People‎ > ‎John Stavrakakis‎ > ‎John's blog‎ > ‎

Digging into OpenCL

posted 22 Dec 2011, 01:03 by John Stavrakakis
Recently I have begun to port my compression algorithm to OpenCL. Despite being C99 friendly, there are some gotchas.

1) Implicit float and double conversion not present. E.g.

double *vecd;

float4 vecf;

vecf[0] = vecd[0]; /* NOOO! */

vecf[0] = (float)vecd[0]; /* ? */

2) Very pedantic about the parameters passed between functions. Explicit casting of const __global float * modelview 

 (const float *) modelview does not fly.

float4 _mesa_gluProjectf(float4 v, 

                     const __global float * modelview, 

                     const __global float *projection, 

                     const __global int *viewport);

__kernel void projection_test(const __global float* modelview,

                                   const __global float* projection,

                                   const __global int *viewport,

                                   const __global float* vert)

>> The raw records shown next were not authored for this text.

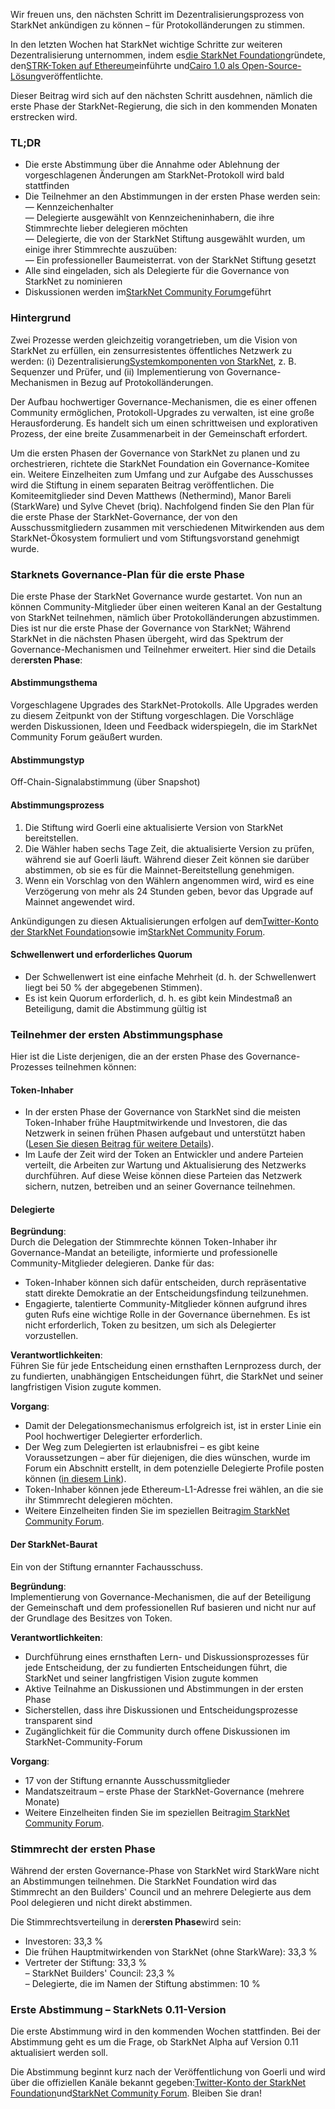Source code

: Wir freuen uns, den nächsten Schritt im Dezentralisierungsprozess von StarkNet ankündigen zu können – für Protokolländerungen zu stimmen.

In den letzten Wochen hat StarkNet wichtige Schritte zur weiteren Dezentralisierung unternommen, indem es[die StarkNet Foundation](https://medium.com/@StarkNet_Foundation/welcome-to-the-world-starknet-foundation-7bd55d5dbc59)gründete, den[STRK-Token auf Ethereum](https://medium.com/starkware/starknet-token-is-deployed-on-ethereum-f27f0000b00c)einführte und[Cairo 1.0 als Open-Source-Lösung](https://medium.com/starkware/open-sourcing-cairo-1-0-b3100a664bb0)veröffentlichte.

Dieser Beitrag wird sich auf den nächsten Schritt ausdehnen, nämlich die erste Phase der StarkNet-Regierung, die sich in den kommenden Monaten erstrecken wird.

### TL;DR

* Die erste Abstimmung über die Annahme oder Ablehnung der vorgeschlagenen Änderungen am StarkNet-Protokoll wird bald stattfinden
* Die Teilnehmer an den Abstimmungen in der ersten Phase werden sein:\
  — Kennzeichenhalter\
  — Delegierte ausgewählt von Kennzeicheninhabern, die ihre Stimmrechte lieber delegieren möchten\
  — Delegierte, die von der StarkNet Stiftung ausgewählt wurden, um einige ihrer Stimmrechte auszuüben:\
  — Ein professioneller Baumeisterrat. von der StarkNet Stiftung gesetzt
* Alle sind eingeladen, sich als Delegierte für die Governance von StarkNet zu nominieren
* Diskussionen werden im[StarkNet Community Forum](https://community.starknet.io/)geführt

### Hintergrund

Zwei Prozesse werden gleichzeitig vorangetrieben, um die Vision von StarkNet zu erfüllen, ein zensurresistentes öffentliches Netzwerk zu werden: (i) Dezentralisierung[Systemkomponenten von StarkNet](https://community.starknet.io/t/starknet-decentralized-protocol-introduction/2671), z. B. Sequenzer und Prüfer, und (ii) Implementierung von Governance-Mechanismen in Bezug auf Protokolländerungen.

Der Aufbau hochwertiger Governance-Mechanismen, die es einer offenen Community ermöglichen, Protokoll-Upgrades zu verwalten, ist eine große Herausforderung. Es handelt sich um einen schrittweisen und explorativen Prozess, der eine breite Zusammenarbeit in der Gemeinschaft erfordert.

Um die ersten Phasen der Governance von StarkNet zu planen und zu orchestrieren, richtete die StarkNet Foundation ein Governance-Komitee ein. Weitere Einzelheiten zum Umfang und zur Aufgabe des Ausschusses wird die Stiftung in einem separaten Beitrag veröffentlichen. Die Komiteemitglieder sind Deven Matthews (Nethermind), Manor Bareli (StarkWare) und Sylve Chevet (briq). Nachfolgend finden Sie den Plan für die erste Phase der StarkNet-Governance, der von den Ausschussmitgliedern zusammen mit verschiedenen Mitwirkenden aus dem StarkNet-Ökosystem formuliert und vom Stiftungsvorstand genehmigt wurde.

### Starknets Governance-Plan für die erste Phase

Die erste Phase der StarkNet Governance wurde gestartet. Von nun an können Community-Mitglieder über einen weiteren Kanal an der Gestaltung von StarkNet teilnehmen, nämlich über Protokolländerungen abzustimmen. Dies ist nur die erste Phase der Governance von StarkNet; Während StarkNet in die nächsten Phasen übergeht, wird das Spektrum der Governance-Mechanismen und Teilnehmer erweitert. Hier sind die Details der**ersten Phase**:

#### Abstimmungsthema

Vorgeschlagene Upgrades des StarkNet-Protokolls. Alle Upgrades werden zu diesem Zeitpunkt von der Stiftung vorgeschlagen. Die Vorschläge werden Diskussionen, Ideen und Feedback widerspiegeln, die im StarkNet Community Forum geäußert wurden.

#### Abstimmungstyp

Off-Chain-Signalabstimmung (über Snapshot)

#### Abstimmungsprozess

1. Die Stiftung wird Goerli eine aktualisierte Version von StarkNet bereitstellen.
2. Die Wähler haben sechs Tage Zeit, die aktualisierte Version zu prüfen, während sie auf Goerli läuft. Während dieser Zeit können sie darüber abstimmen, ob sie es für die Mainnet-Bereitstellung genehmigen.
3. Wenn ein Vorschlag von den Wählern angenommen wird, wird es eine Verzögerung von mehr als 24 Stunden geben, bevor das Upgrade auf Mainnet angewendet wird.

Ankündigungen zu diesen Aktualisierungen erfolgen auf dem[Twitter-Konto der StarkNet Foundation](https://twitter.com/StarkNetFndn)sowie im[StarkNet Community Forum](https://community.starknet.io/).

#### Schwellenwert und erforderliches Quorum

* Der Schwellenwert ist eine einfache Mehrheit (d. h. der Schwellenwert liegt bei 50 % der abgegebenen Stimmen).
* Es ist kein Quorum erforderlich, d. h. es gibt kein Mindestmaß an Beteiligung, damit die Abstimmung gültig ist

### Teilnehmer der ersten Abstimmungsphase

Hier ist die Liste derjenigen, die an der ersten Phase des Governance-Prozesses teilnehmen können:

#### Token-Inhaber

* In der ersten Phase der Governance von StarkNet sind die meisten Token-Inhaber frühe Hauptmitwirkende und Investoren, die das Netzwerk in seinen frühen Phasen aufgebaut und unterstützt haben ([Lesen Sie diesen Beitrag für weitere Details](https://medium.com/@starkware/part-3-starknet-token-design-5cc17af066c6)).
* Im Laufe der Zeit wird der Token an Entwickler und andere Parteien verteilt, die Arbeiten zur Wartung und Aktualisierung des Netzwerks durchführen. Auf diese Weise können diese Parteien das Netzwerk sichern, nutzen, betreiben und an seiner Governance teilnehmen.

#### Delegierte

**Begründung**:\
Durch die Delegation der Stimmrechte können Token-Inhaber ihr Governance-Mandat an beteiligte, informierte und professionelle Community-Mitglieder delegieren. Danke für das:

* Token-Inhaber können sich dafür entscheiden, durch repräsentative statt direkte Demokratie an der Entscheidungsfindung teilzunehmen.
* Engagierte, talentierte Community-Mitglieder können aufgrund ihres guten Rufs eine wichtige Rolle in der Governance übernehmen. Es ist nicht erforderlich, Token zu besitzen, um sich als Delegierter vorzustellen.

**Verantwortlichkeiten**:\
Führen Sie für jede Entscheidung einen ernsthaften Lernprozess durch, der zu fundierten, unabhängigen Entscheidungen führt, die StarkNet und seiner langfristigen Vision zugute kommen.

**Vorgang**:

* Damit der Delegationsmechanismus erfolgreich ist, ist in erster Linie ein Pool hochwertiger Delegierter erforderlich.
* Der Weg zum Delegierten ist erlaubnisfrei – es gibt keine Voraussetzungen – aber für diejenigen, die dies wünschen, wurde im Forum ein Abschnitt erstellt, in dem potenzielle Delegierte Profile posten können ([in diesem Link](https://community.starknet.io/t/delegate-profile-thread/4049)).
* Token-Inhaber können jede Ethereum-L1-Adresse frei wählen, an die sie ihr Stimmrecht delegieren möchten.
* Weitere Einzelheiten finden Sie im speziellen Beitrag[im StarkNet Community Forum](https://community.starknet.io/t/delegate-profile-thread/4049).

#### Der StarkNet-Baurat

Ein von der Stiftung ernannter Fachausschuss.

**Begründung**:\
Implementierung von Governance-Mechanismen, die auf der Beteiligung der Gemeinschaft und dem professionellen Ruf basieren und nicht nur auf der Grundlage des Besitzes von Token.

**Verantwortlichkeiten**:

* Durchführung eines ernsthaften Lern- und Diskussionsprozesses für jede Entscheidung, der zu fundierten Entscheidungen führt, die StarkNet und seiner langfristigen Vision zugute kommen
* Aktive Teilnahme an Diskussionen und Abstimmungen in der ersten Phase
* Sicherstellen, dass ihre Diskussionen und Entscheidungsprozesse transparent sind
* Zugänglichkeit für die Community durch offene Diskussionen im StarkNet-Community-Forum

**Vorgang**:

* 17 von der Stiftung ernannte Ausschussmitglieder
* Mandatszeitraum – erste Phase der StarkNet-Governance (mehrere Monate)
* Weitere Einzelheiten finden Sie im speziellen Beitrag[im StarkNet Community Forum](https://community.starknet.io/t/starknet-builders-council-mission-statement/4045).

### Stimmrecht der ersten Phase

Während der ersten Governance-Phase von StarkNet wird StarkWare nicht an Abstimmungen teilnehmen. Die StarkNet Foundation wird das Stimmrecht an den Builders' Council und an mehrere Delegierte aus dem Pool delegieren und nicht direkt abstimmen.

Die Stimmrechtsverteilung in der**ersten Phase**wird sein:

* Investoren: 33,3 %
* Die frühen Hauptmitwirkenden von StarkNet (ohne StarkWare): 33,3 %
* Vertreter der Stiftung: 33,3 %\
  – StarkNet Builders' Council: 23,3 %\
  – Delegierte, die im Namen der Stiftung abstimmen: 10 %

### Erste Abstimmung – StarkNets 0.11-Version

Die erste Abstimmung wird in den kommenden Wochen stattfinden. Bei der Abstimmung geht es um die Frage, ob StarkNet Alpha auf Version 0.11 aktualisiert werden soll.

Die Abstimmung beginnt kurz nach der Veröffentlichung von Goerli und wird über die offiziellen Kanäle bekannt gegeben:[Twitter-Konto der StarkNet Foundation](https://twitter.com/StarkNetFndn)und[StarkNet Community Forum](https://community.starknet.io/). Bleiben Sie dran!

    uint gid = get_global_id(0);

    float4 v;

    v[0] = vert[4*gid+0];

    v[1] = vert[4*gid+1];

    v[2] = vert[4*gid+2];

    v[3] = 1;

    float4 wv = _mesa_gluProjectf(v, mview, mproj, viewport);



3) Byte addressable memory needs to be explicitly enabled!
#pragma OPENCL EXTENSION cl_khr_byte_addressable_store : enable - enables the application to write 1 byte data types into global memory. This is very important to effectively manipulate strings or monochromatic pictures. 

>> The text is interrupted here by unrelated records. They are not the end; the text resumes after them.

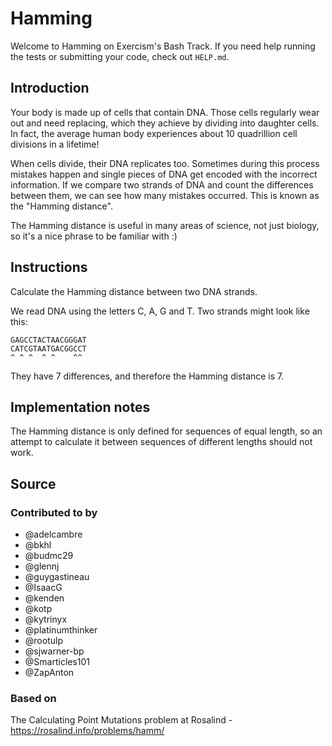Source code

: # Hamming

Welcome to Hamming on Exercism's Bash Track.
If you need help running the tests or submitting your code, check out `HELP.md`.

## Introduction

Your body is made up of cells that contain DNA.
Those cells regularly wear out and need replacing, which they achieve by dividing into daughter cells.
In fact, the average human body experiences about 10 quadrillion cell divisions in a lifetime!

When cells divide, their DNA replicates too.
Sometimes during this process mistakes happen and single pieces of DNA get encoded with the incorrect information.
If we compare two strands of DNA and count the differences between them, we can see how many mistakes occurred.
This is known as the "Hamming distance".

The Hamming distance is useful in many areas of science, not just biology, so it's a nice phrase to be familiar with :)

## Instructions

Calculate the Hamming distance between two DNA strands.

We read DNA using the letters C, A, G and T.
Two strands might look like this:

    GAGCCTACTAACGGGAT
    CATCGTAATGACGGCCT
    ^ ^ ^  ^ ^    ^^

They have 7 differences, and therefore the Hamming distance is 7.

## Implementation notes

The Hamming distance is only defined for sequences of equal length, so an attempt to calculate it between sequences of different lengths should not work.

## Source

### Contributed to by

- @adelcambre
- @bkhl
- @budmc29
- @glennj
- @guygastineau
- @IsaacG
- @kenden
- @kotp
- @kytrinyx
- @platinumthinker
- @rootulp
- @sjwarner-bp
- @Smarticles101
- @ZapAnton

### Based on

The Calculating Point Mutations problem at Rosalind - <https://rosalind.info/problems/hamm/>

Just a quick test of performance for single projection operation on different 3D models using my Macbook Pro (C2Duo, Nvidia 320M):

12 verts

GPU Loop - Unoptimized: 0.136173512

CPU Loop - gluProject : 1.81e-05

1760 verts

GPU Loop - Unoptimized: 0.079442842

CPU Loop - gluProject : 0.000334405

2144 verts

GPU Loop - Unoptimized: 0.082229331

CPU Loop - gluProject : 0.00050072

8728 verts

GPU Loop - Unoptimized: 0.104535711

CPU Loop - gluProject : 0.0015727

22998 verts

GPU Loop - Unoptimized: 0.097971984

CPU Loop - gluProject : 0.004996595

32328 verts

GPU Loop - Unoptimized: 0.091570921

CPU Loop - gluProject : 0.006260859

543652 verts

GPU Loop - Unoptimized: 0.414667467

CPU Loop - gluProject : 0.109198138

The results are non-stellar. The performance bottleneck can be seen as:
  • added time to transfer all that data to the compute units
  • transferring vertices as 4 floating point numbers instead of 3
  • using all global memory, not making use of local or shared.
  • not utilising the very fast mad operations (multiply-add) that are built in OpenCL.
  • have not divided the index space very well. There is only one work group and it remains a naive parallel implementation.

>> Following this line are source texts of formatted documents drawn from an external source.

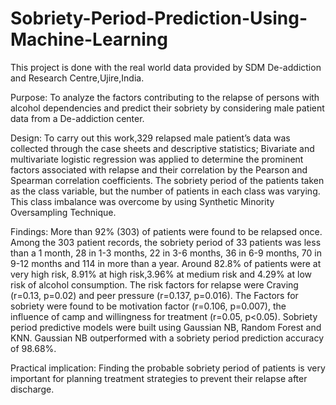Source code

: # Sobriety-Period-Prediction-Using-Machine-Learning

This project is done with the real world data provided by SDM De-addiction and Research Centre,Ujire,India.


Purpose: To analyze the factors contributing to the relapse of persons with alcohol dependencies and predict their sobriety by considering male patient data from a De-addiction center. 

Design: To carry out this work,329 relapsed male patient’s data was collected through the case sheets and descriptive statistics; Bivariate and multivariate logistic regression was applied to determine the prominent factors associated with relapse and their correlation by the Pearson and Spearman correlation coefficients. The sobriety period of the patients taken as the class variable, but the number of patients in each class was varying. This class imbalance was overcome by using Synthetic Minority Oversampling Technique.

Findings: More than 92% (303) of patients were found to be relapsed once. Among the 303 patient records, the sobriety period of 33 patients was less than a 1 month, 28 in 1-3 months, 22 in 3-6 months, 36 in 6-9 months, 70 in 9-12 months and 114 in more than a year. Around 82.8% of patients were at very high risk, 8.91% at high risk,3.96% at medium risk and 4.29% at low risk of alcohol consumption. The risk factors for relapse were Craving (r=0.13, p=0.02) and peer pressure (r=0.137, p=0.016). The Factors for sobriety were found to be motivation factor (r=0.106, p=0.007), the influence of camp and willingness for treatment (r=0.05, p<0.05). Sobriety period predictive models were built using Gaussian NB, Random Forest and KNN. Gaussian NB outperformed with a sobriety period prediction accuracy of 98.68%.

Practical implication: Finding the probable sobriety period of patients is very important for planning treatment strategies to prevent their relapse after discharge.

OpenCL works best when you make each kernel work hard. As the port of this algorithm goes on the load will be increased and the results should start to appear. Nevertheless, with OpenCL, this work is otherwise deferred from the CPU.

I've only just obtained another version of the AMD APP for OpenCL development as they posted a corrupt file (219mb != 7.4mb) on their website. I would like to see if there is any improvement on this simple routine on the bigger machine running windows.

I've really found the CMSoft website to be most useful. It covers a few of the things that you would not otherwise find out through trial and painful error.